DAVID BODANIS
Writer; futurist; author, Passionate Minds: Emilie du Châtelet, Voltaire, and the Great Love Affair of the Enlightenment
I’m worried that our technology is helping to bring the long postwar consensus against fascism to an end. Greece was once the cradle of democracy, yet on live television there recently, a leader of the Golden Dawn fascist movement started beating a female MP who disagreed with his views—smashing her on one side of the head, then the other—and his poll ratings went up, not down.
The problem is that our latest technology works best with no one in control. Silicon Valley trumps anything that more regulated economies can produce. But when the results are applied in banking, or management, the consequence for those in the middle and bottom of society often is chaos: jobs coming and going, seemingly at random.
Because of what fascism led to in the past, it’s easy to forget how attractive it can be for most citizens in troubled times. With a good enemy to hate, atomized individuals get a warm sense of unity. And although some gentle souls like to imagine, frowningly, that only an ill-educated minority will ever enjoy physical violence, that’s not at all the case. Schoolchildren almost everywhere enjoy seeing a weaker child being tormented. Fears about our own weakness disappear when an enemy is mocked and punished—a reflex that radio shock jocks across America skillfully manipulate.
This cry of the dispossessed—this desire for restoring order, this noble punishment of those who “dare” to undermine us—will get a particular boost from medical technology. Medicine is getting better, but it’s also getting more expensive. Extrapolate those trends.
There’s every reason to think that modifications of Botox will be longer-lasting and avoid unmovable foreheads—but what if they cost $4,000 a shot? The differences in physique noticeable even now between the wealthy and the poor at many shopping malls will only be exacerbated.
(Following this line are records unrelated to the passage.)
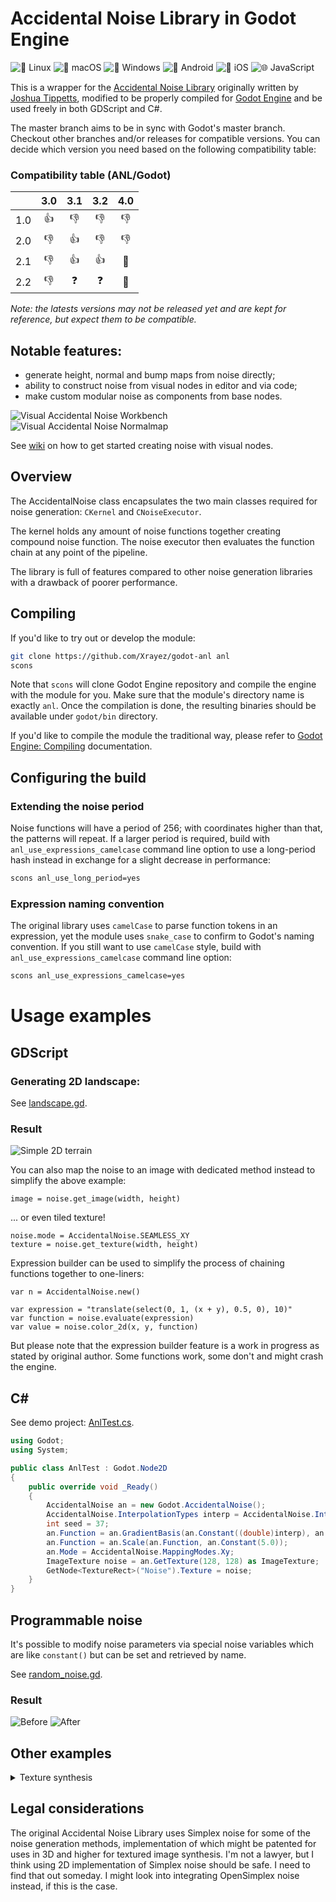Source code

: # Accidental Noise Library in Godot Engine

![🐧 Linux](https://github.com/Xrayez/godot-anl/workflows/%F0%9F%90%A7%20Linux/badge.svg)
![🍎 macOS](https://github.com/Xrayez/godot-anl/workflows/%F0%9F%8D%8E%20macOS/badge.svg)
![🎨 Windows](https://github.com/Xrayez/godot-anl/workflows/%F0%9F%8E%A8%20Windows/badge.svg)
![🤖 Android](https://github.com/Xrayez/godot-anl/workflows/%F0%9F%A4%96%20Android/badge.svg)
![🍏 iOS](https://github.com/Xrayez/godot-anl/workflows/%F0%9F%8D%8F%20iOS/badge.svg)
![🌐 JavaScript](https://github.com/Xrayez/godot-anl/workflows/%F0%9F%8C%90%20JavaScript/badge.svg)

This is a wrapper for the
[Accidental Noise Library](https://github.com/JTippetts/accidental-noise-library)
originally written by
[Joshua Tippetts](https://sourceforge.net/u/tippettsj/profile/), modified
to be properly compiled for [Godot Engine](https://github.com/godotengine/godot)
and be used freely in both GDScript and C#.

The master branch aims to be in sync with Godot's master branch. Checkout other
branches and/or releases for compatible versions. You can decide which version 
you need based on the following compatibility table:

### Compatibility table (ANL/Godot)

|     | 3.0 | 3.1 | 3.2 | 4.0 |
| --: |:---:|:---:|:---:|:---:|
| 1.0 |  👍 |  👎 |  👎 | 👎  |
| 2.0 |  👎 |  👍 |  👎 | 👎  |
| 2.1 |  👎 |  👍 |  👍 | 🤞  |
| 2.2 |  👎 |  ❓ |  ❓  | 🤞  |

*Note: the latests versions may not be released yet and are kept for reference,
but expect them to be compatible.*

## Notable features:

* generate height, normal and bump maps from noise directly;
* ability to construct noise from visual nodes in editor and via code;
* make custom modular noise as components from base nodes.

![Visual Accidental Noise Workbench](examples/images/visual_noise.png)
![Visual Accidental Noise Normalmap](examples/images/visual_noise_normalmap.png)

See [wiki](https://github.com/Xrayez/godot-anl/wiki#visual-noise) on how to get started
creating noise with visual nodes.

## Overview

The AccidentalNoise class encapsulates the two main classes required for noise
generation: `CKernel` and `CNoiseExecutor`.

The kernel holds any amount of noise functions together creating compound noise
function. The noise executor then evaluates the function chain at any point of
the pipeline.

The library is full of features compared to other noise generation libraries with
a drawback of poorer performance.

## Compiling

If you'd like to try out or develop the module:

```bash
git clone https://github.com/Xrayez/godot-anl anl
scons
```

Note that `scons` will clone Godot Engine repository and compile the engine with
the module for you. Make sure that the module's directory name is exactly
`anl`. Once the compilation is done, the resulting binaries should be available
under `godot/bin` directory.

If you'd like to compile the module the traditional way, please refer to
[Godot Engine: Compiling](https://docs.godotengine.org/en/latest/development/compiling/)
documentation.

## Configuring the build

### Extending the noise period

Noise functions will have a period of 256; with coordinates higher than that,
the patterns will repeat. If a larger period is required, build with 
`anl_use_expressions_camelcase` command line option to use a long-period hash 
instead in exchange for a slight decrease in performance:

```bash
scons anl_use_long_period=yes
```

### Expression naming convention

The original library uses `camelCase` to parse function tokens in an expression,
yet the module uses `snake_case` to confirm to Godot's naming convention. If you
still want to use `camelCase` style, build with `anl_use_expressions_camelcase`
command line option:

```bash
scons anl_use_expressions_camelcase=yes
```

# Usage examples

## GDScript

### Generating 2D landscape:

See [landscape.gd](examples/landscape_2d/landscape.gd).

### Result
![Simple 2D terrain](examples/landscape_2d/landscape.png)

You can also map the noise to an image with dedicated method instead to simplify
the above example:
```gdscript
image = noise.get_image(width, height)
```
... or even tiled texture!
```gdscript
noise.mode = AccidentalNoise.SEAMLESS_XY
texture = noise.get_texture(width, height)
```

Expression builder can be used to simplify the process of chaining
functions together to one-liners:

```gdscript
var n = AccidentalNoise.new()

var expression = "translate(select(0, 1, (x + y), 0.5, 0), 10)"
var function = noise.evaluate(expression)
var value = noise.color_2d(x, y, function)
```

But please note that the expression builder feature is a work in progress as
stated by original author. Some functions work, some don't and might crash the
engine.

## C#

See demo project: [AnlTest.cs](examples/mono/AnlTest.cs).

```csharp
using Godot;
using System;

public class AnlTest : Godot.Node2D
{
	public override void _Ready()
	{
		AccidentalNoise an = new Godot.AccidentalNoise();
		AccidentalNoise.InterpolationTypes interp = AccidentalNoise.InterpolationTypes.Linear;
		int seed = 37;
		an.Function = an.GradientBasis(an.Constant((double)interp), an.Constant(seed));
		an.Function = an.Scale(an.Function, an.Constant(5.0));
		an.Mode = AccidentalNoise.MappingModes.Xy;
		ImageTexture noise = an.GetTexture(128, 128) as ImageTexture;
		GetNode<TextureRect>("Noise").Texture = noise;
	}
}
```

## Programmable noise

It's possible to modify noise parameters via special noise variables which are
like `constant()` but can be set and retrieved by name.

See [random_noise.gd](examples/programmable_noise/random_noise.gd).

### Result
![Before](examples/images/programmable_noise_before.png)
![After](examples/images/programmable_noise_after.png)


## Other examples
<details><summary>Texture synthesis</summary>
<p>

![Water or Smoke?](examples/images/water_smoke.png)
![Stones with moss?](examples/images/stone_moss.png)
![Lapis lazuli?](examples/images/stone_lapis.png)

</p>
</details>

## Legal considerations

The original Accidental Noise Library uses Simplex noise for some of the noise
generation methods, implementation of which might be patented for uses in 3D and
higher for textured image synthesis. I'm not a lawyer, but I think using 2D
implementation of Simplex noise should be safe. I need to find that out someday.
I might look into integrating OpenSimplex noise instead, if this is the case.
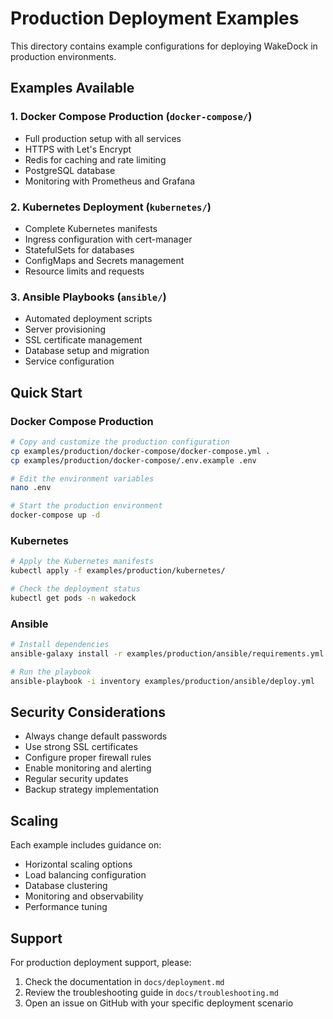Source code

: # Production Deployment Examples

This directory contains example configurations for deploying WakeDock in production environments.

## Examples Available

### 1. Docker Compose Production (`docker-compose/`)
- Full production setup with all services
- HTTPS with Let's Encrypt
- Redis for caching and rate limiting
- PostgreSQL database
- Monitoring with Prometheus and Grafana

### 2. Kubernetes Deployment (`kubernetes/`)
- Complete Kubernetes manifests
- Ingress configuration with cert-manager
- StatefulSets for databases
- ConfigMaps and Secrets management
- Resource limits and requests

### 3. Ansible Playbooks (`ansible/`)
- Automated deployment scripts
- Server provisioning
- SSL certificate management
- Database setup and migration
- Service configuration

## Quick Start

### Docker Compose Production

```bash
# Copy and customize the production configuration
cp examples/production/docker-compose/docker-compose.yml .
cp examples/production/docker-compose/.env.example .env

# Edit the environment variables
nano .env

# Start the production environment
docker-compose up -d
```

### Kubernetes

```bash
# Apply the Kubernetes manifests
kubectl apply -f examples/production/kubernetes/

# Check the deployment status
kubectl get pods -n wakedock
```

### Ansible

```bash
# Install dependencies
ansible-galaxy install -r examples/production/ansible/requirements.yml

# Run the playbook
ansible-playbook -i inventory examples/production/ansible/deploy.yml
```

## Security Considerations

- Always change default passwords
- Use strong SSL certificates
- Configure proper firewall rules
- Enable monitoring and alerting
- Regular security updates
- Backup strategy implementation

## Scaling

Each example includes guidance on:
- Horizontal scaling options
- Load balancing configuration
- Database clustering
- Monitoring and observability
- Performance tuning

## Support

For production deployment support, please:
1. Check the documentation in `docs/deployment.md`
2. Review the troubleshooting guide in `docs/troubleshooting.md`
3. Open an issue on GitHub with your specific deployment scenario
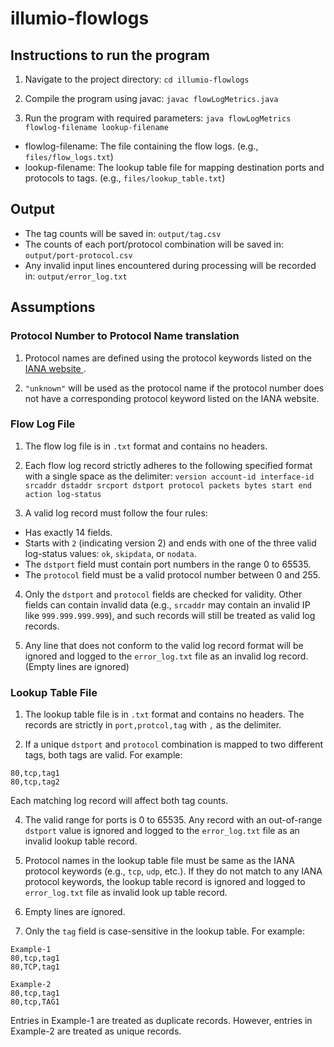 # illumio-flowlogs

## Instructions to run the program

1. Navigate to the project directory: `cd illumio-flowlogs`

2. Compile the program using javac: `javac flowLogMetrics.java`

3. Run the program with required parameters: `java flowLogMetrics flowlog-filename lookup-filename`

- flowlog-filename: The file containing the flow logs. (e.g., `files/flow_logs.txt`)
- lookup-filename: The lookup table file for mapping destination ports and protocols to tags. (e.g., `files/lookup_table.txt`)

## Output 
- The tag counts will be saved in: `output/tag.csv`
- The counts of each port/protocol combination will be saved in: `output/port-protocol.csv`
- Any invalid input lines encountered during processing will be recorded in: `output/error_log.txt`

## Assumptions
### Protocol Number to Protocol Name translation
1. Protocol names are defined using the protocol keywords listed on the [IANA website ](https://www.iana.org/assignments/protocol-numbers/protocol-numbers.xhtml).

2. `"unknown"` will be used as the protocol name if the protocol number does not have a corresponding protocol keyword listed on the IANA website.

### Flow Log File
1. The flow log file is in `.txt` format and contains no headers.

2. Each flow log record strictly adheres to the following specified format with a single space as the delimiter:
`version account-id interface-id srcaddr dstaddr srcport dstport protocol packets bytes start end action log-status`

3. A valid log record must follow the four rules:
- Has exactly 14 fields.
- Starts with `2` (indicating version 2) and ends with one of the three valid log-status values: `ok`, `skipdata`, or `nodata`.
- The `dstport` field must contain port numbers in the range 0 to 65535.
- The `protocol` field must be a valid protocol number between 0 and 255.

4. Only the `dstport` and `protocol` fields are checked for validity. Other fields can contain invalid data (e.g., `srcaddr` may contain an invalid IP like `999.999.999.999`), and such records will still be treated as valid log records. 

5. Any line that does not conform to the valid log record format will be ignored and logged to the `error_log.txt` file as an invalid log record. (Empty lines are ignored)

### Lookup Table File
1. The lookup table file is in `.txt` format and contains no headers. The records are strictly in `port,protcol,tag` with `,` as the delimiter.

2. If a unique `dstport` and `protocol` combination is mapped to two different tags, both tags are valid. For example:
```
80,tcp,tag1
80,tcp,tag2
```
Each matching log record will affect both tag counts.

4. The valid range for ports is 0 to 65535. Any record with an out-of-range `dstport` value is ignored and logged to the `error_log.txt` file as an invalid lookup table record.

5. Protocol names in the lookup table file must be same as the IANA protocol keywords (e.g., `tcp`, `udp`, etc.). If they do not match to any IANA protocol keywords, the lookup table record is ignored and logged to `error_log.txt` file as invalid look up table record.

6. Empty lines are ignored.

7. Only the `tag` field is case-sensitive in the lookup table. For example:
```
Example-1
80,tcp,tag1
80,TCP,tag1
```
```
Example-2
80,tcp,tag1
80,tcp,TAG1
```
Entries in Example-1 are treated as duplicate records. However, entries in Example-2 are treated as unique records.
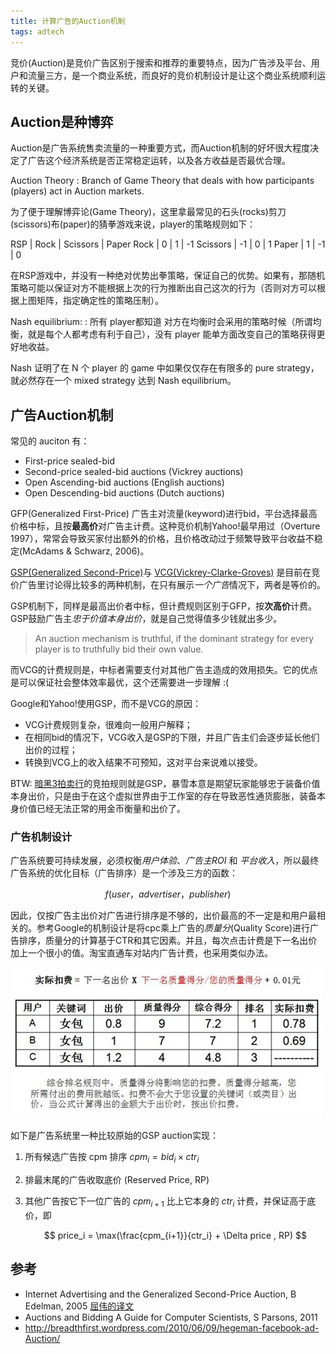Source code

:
 ```yaml
---
title: 计算广告的Auction机制
tags: adtech
---
```


竞价(Auction)是竞价广告区别于搜索和推荐的重要特点，因为广告涉及平台、用户和流量三方，是一个商业系统，而良好的竞价机制设计是让这个商业系统顺利运转的关键。

## Auction是种博弈

Auction是广告系统售卖流量的一种重要方式，而Auction机制的好坏很大程度决定了广告这个经济系统是否正常稳定运转，以及各方收益是否最优合理。

Auction Theory
: Branch of Game Theory that deals with how participants (players) act in Auction markets.

为了便于理解博弈论(Game Theory)，这里拿最常见的石头(rocks)剪刀(scissors)布(paper)的猜拳游戏来说，player的策略规则如下：

RSP      | Rock | Scissors | Paper
Rock     |  0   |  1       | -1
Scissors | -1   |  0       |  1
Paper    |  1   | -1       |  0

在RSP游戏中，并没有一种绝对优势出拳策略，保证自己的优势。如果有，那随机策略可能以保证对方不能根据上次的行为推断出自己这次的行为（否则对方可以根据上图矩阵，指定确定性的策略压制）。

Nash equilibrium:
: 所有 player都知道 对方在均衡时会采用的策略时候（所谓均衡，就是每个人都考虑有利于自己），没有 player 能单方面改变自己的策略获得更好地收益。

Nash 证明了在 N 个 player 的 game 中如果仅仅存在有限多的 pure strategy，就必然存在一个 mixed strategy 达到 Nash equilibrium。

## 广告Auction机制

常见的 auciton 有：

- First-price sealed-bid
- Second-price sealed-bid auctions (Vickrey auctions)
- Open Ascending-bid auctions (English auctions)
- Open Descending-bid auctions (Dutch auctions)

GFP(Generalized First-Price) 广告主对流量(keyword)进行bid，平台选择最高价格中标，且按**最高价**对广告主计费。这种竞价机制Yahoo!最早用过（Overture 1997），常常会导致买家付出额外的价格，且价格改动过于频繁导致平台收益不稳定(McAdams & Schwarz, 2006)。

[GSP(Generalized Second-Price)](http://en.wikipedia.org/wiki/Generalized_second-price_Auction)与 [VCG(Vickrey-Clarke-Groves)](http://en.wikipedia.org/wiki/Vickrey_Auction) 是目前在竞价广告里讨论得比较多的两种机制，在只有展示*一个广告*情况下，两者是等价的。

GSP机制下，同样是最高出价者中标，但计费规则区别于GFP，按**次高价**计费。GSP鼓励广告主*忠于价值本身出价*，就是自己觉得值多少钱就出多少。

> An auction mechanism is truthful, if the dominant strategy for every player is to truthfully bid their own value.

而VCG的计费规则是，中标者需要支付对其他广告主造成的效用损失。它的优点是可以保证社会整体效率最优，这个还需要进一步理解 :(

Google和Yahoo!使用GSP，而不是VCG的原因：

- VCG计费规则复杂，很难向一般用户解释；
- 在相同bid的情况下，VCG收入是GSP的下限，并且广告主们会逐步延长他们出价的过程；
- 转换到VCG上的收入结果不可预知，这对平台来说难以接受。

BTW: [暗黑3拍卖行](http://d3.178.com/201206/133304618793.html)的竞拍规则就是GSP，暴雪本意是期望玩家能够忠于装备价值本身出价，只是由于在这个虚拟世界由于工作室的存在导致恶性通货膨胀，装备本身价值已经无法正常的用金币衡量和出价了。

### 广告机制设计

广告系统要可持续发展，必须权衡*用户体验*、*广告主ROI* 和 *平台收入*，所以最终广告系统的优化目标（广告排序）是一个涉及三方的函数：

$$
f(user，advertiser，publisher)
$$

因此，仅按广告主出价对广告进行排序是不够的，出价最高的不一定是和用户最相关的。参考Google的机制设计是将cpc乘上广告的*质量分*(Quality Score)进行广告排序，质量分的计算基于CTR和其它因素。并且，每次点击计费是下一名出价加上一个很小的值。淘宝直通车对站内广告计费，也采用类似办法。

![淘宝直通车计费示例](/assets/blog-images/adtech-auction-zhitongche.png)

如下是广告系统里一种比较原始的GSP auction实现：

1. 所有候选广告按 cpm 排序 $cpm_i=bid_i\times ctr_i$
2. 排最末尾的广告收取底价 (Reserved Price, RP)
3. 其他广告按它下一位广告的 $cpm_{i+1}$ 比上它本身的 $ctr_i$ 计费，并保证高于底价，即

   $$
   price_i = \max(\frac{cpm_{i+1}}{ctr_i} + \Delta price , RP)
   $$

## 参考

- Internet Advertising and the Generalized Second-Price Auction, B Edelman, 2005 [屈伟的译文](http://quweiprotoss.blog.163.com/blog/static/40882883201212194938921/)
- Auctions and Bidding A Guide for Computer Scientists, S Parsons, 2011
- http://breadthfirst.wordpress.com/2010/06/09/hegeman-facebook-ad-Auction/

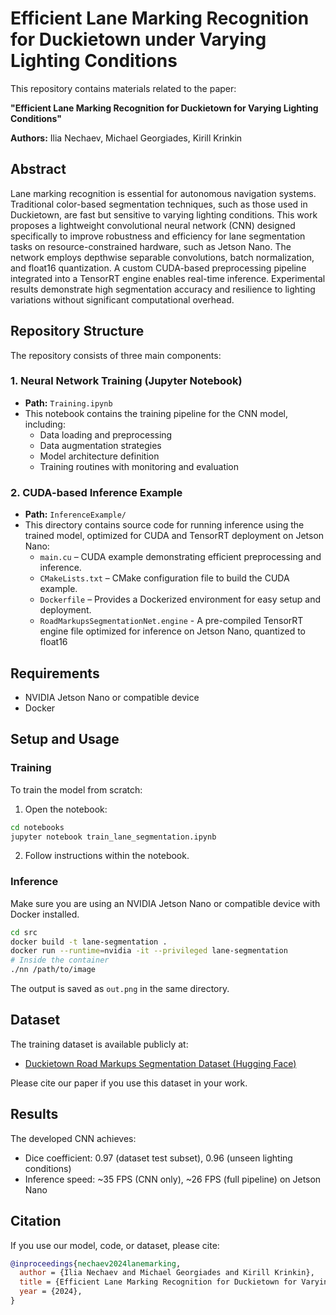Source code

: # Efficient Lane Marking Recognition for Duckietown under Varying Lighting Conditions

This repository contains materials related to the paper:

**"Efficient Lane Marking Recognition for Duckietown for Varying Lighting Conditions"**

**Authors:** Ilia Nechaev, Michael Georgiades, Kirill Krinkin

## Abstract
Lane marking recognition is essential for autonomous navigation systems. Traditional color-based segmentation techniques, such as those used in Duckietown, are fast but sensitive to varying lighting conditions. This work proposes a lightweight convolutional neural network (CNN) designed specifically to improve robustness and efficiency for lane segmentation tasks on resource-constrained hardware, such as Jetson Nano. The network employs depthwise separable convolutions, batch normalization, and float16 quantization. A custom CUDA-based preprocessing pipeline integrated into a TensorRT engine enables real-time inference. Experimental results demonstrate high segmentation accuracy and resilience to lighting variations without significant computational overhead.

## Repository Structure
The repository consists of three main components:

### 1. Neural Network Training (Jupyter Notebook)
- **Path:** `Training.ipynb`
- This notebook contains the training pipeline for the CNN model, including:
    - Data loading and preprocessing
    - Data augmentation strategies
    - Model architecture definition
    - Training routines with monitoring and evaluation

### 2. CUDA-based Inference Example
- **Path:** `InferenceExample/`
- This directory contains source code for running inference using the trained model, optimized for CUDA and TensorRT deployment on Jetson Nano:
    - `main.cu` – CUDA example demonstrating efficient preprocessing and inference.
    - `CMakeLists.txt` – CMake configuration file to build the CUDA example.
    - `Dockerfile` – Provides a Dockerized environment for easy setup and deployment.
    - `RoadMarkupsSegmentationNet.engine` - A pre-compiled TensorRT engine file optimized for inference on Jetson Nano, quantized to float16

## Requirements
- NVIDIA Jetson Nano or compatible device
- Docker

## Setup and Usage

### Training
To train the model from scratch:
1. Open the notebook:
```bash
cd notebooks
jupyter notebook train_lane_segmentation.ipynb
```
2. Follow instructions within the notebook.

### Inference
Make sure you are using an NVIDIA Jetson Nano or compatible device with Docker installed.
```bash
cd src
docker build -t lane-segmentation .
docker run --runtime=nvidia -it --privileged lane-segmentation
# Inside the container
./nn /path/to/image
```
The output is saved as `out.png` in the same directory.

## Dataset
The training dataset is available publicly at:
- [Duckietown Road Markups Segmentation Dataset (Hugging Face)](https://huggingface.co/datasets/SPGC/DuckietownRoadMarkupsSegmentation)

Please cite our paper if you use this dataset in your work.

## Results
The developed CNN achieves:
- Dice coefficient: 0.97 (dataset test subset), 0.96 (unseen lighting conditions)
- Inference speed: ~35 FPS (CNN only), ~26 FPS (full pipeline) on Jetson Nano

## Citation
If you use our model, code, or dataset, please cite:
```bibtex
@inproceedings{nechaev2024lanemarking,
  author = {Ilia Nechaev and Michael Georgiades and Kirill Krinkin},
  title = {Efficient Lane Marking Recognition for Duckietown for Varying Lighting Conditions},
  year = {2024},
}
```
Gene therapy is likely to take that further, quite plausibly slowing aging by decades—but what if that costs several hundred thousand dollars? Many people in our cities’ wealthiest neighborhoods would start using it. It’s not hard to imagine popular leaders, with no memory of World War II, inspiring those outside the select high-income domains, those who are mocked beyond endurance by the existence of these near-immortals in their midst, to pursue this all-too-human response to injustice.
But it’s a response that will halt technological innovation in its tracks, at precisely the time when we need it most.